### [BRIEF]
Count the lines in the entries below that mention the string "variable", then write that number by itself.

***** DATA

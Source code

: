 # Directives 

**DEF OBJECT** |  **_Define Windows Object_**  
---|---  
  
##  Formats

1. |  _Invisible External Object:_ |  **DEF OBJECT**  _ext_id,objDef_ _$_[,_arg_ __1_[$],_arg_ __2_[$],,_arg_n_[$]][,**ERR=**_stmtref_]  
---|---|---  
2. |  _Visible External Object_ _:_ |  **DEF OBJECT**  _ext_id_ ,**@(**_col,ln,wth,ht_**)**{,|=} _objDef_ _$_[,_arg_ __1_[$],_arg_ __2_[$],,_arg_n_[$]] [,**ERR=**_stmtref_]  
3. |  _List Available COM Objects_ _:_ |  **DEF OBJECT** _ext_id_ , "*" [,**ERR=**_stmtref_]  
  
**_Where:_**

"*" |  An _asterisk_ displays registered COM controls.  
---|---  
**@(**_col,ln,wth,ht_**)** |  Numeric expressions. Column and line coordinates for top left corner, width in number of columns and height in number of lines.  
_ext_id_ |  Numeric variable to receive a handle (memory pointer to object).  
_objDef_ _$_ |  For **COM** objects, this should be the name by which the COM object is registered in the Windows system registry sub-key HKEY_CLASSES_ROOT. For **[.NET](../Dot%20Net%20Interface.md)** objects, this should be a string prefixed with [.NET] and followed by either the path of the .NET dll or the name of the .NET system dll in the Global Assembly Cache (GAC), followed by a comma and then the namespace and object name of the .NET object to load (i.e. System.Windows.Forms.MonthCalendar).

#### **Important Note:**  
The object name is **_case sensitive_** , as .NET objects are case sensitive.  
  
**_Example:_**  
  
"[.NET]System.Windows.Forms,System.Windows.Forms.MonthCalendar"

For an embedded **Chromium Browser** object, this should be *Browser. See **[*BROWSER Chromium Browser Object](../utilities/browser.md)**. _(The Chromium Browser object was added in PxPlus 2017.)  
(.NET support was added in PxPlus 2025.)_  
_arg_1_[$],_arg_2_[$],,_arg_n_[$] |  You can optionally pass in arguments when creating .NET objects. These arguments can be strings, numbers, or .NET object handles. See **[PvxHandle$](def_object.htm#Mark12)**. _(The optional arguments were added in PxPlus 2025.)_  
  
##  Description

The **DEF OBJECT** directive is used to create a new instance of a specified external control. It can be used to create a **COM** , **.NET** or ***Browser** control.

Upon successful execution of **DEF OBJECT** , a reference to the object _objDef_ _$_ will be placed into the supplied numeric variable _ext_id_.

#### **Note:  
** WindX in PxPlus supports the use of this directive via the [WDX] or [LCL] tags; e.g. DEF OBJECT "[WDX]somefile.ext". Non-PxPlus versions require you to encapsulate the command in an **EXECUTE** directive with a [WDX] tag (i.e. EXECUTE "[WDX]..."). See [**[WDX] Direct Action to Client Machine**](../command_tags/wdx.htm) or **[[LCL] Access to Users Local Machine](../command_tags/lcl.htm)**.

**********

### [RESPONSE]
2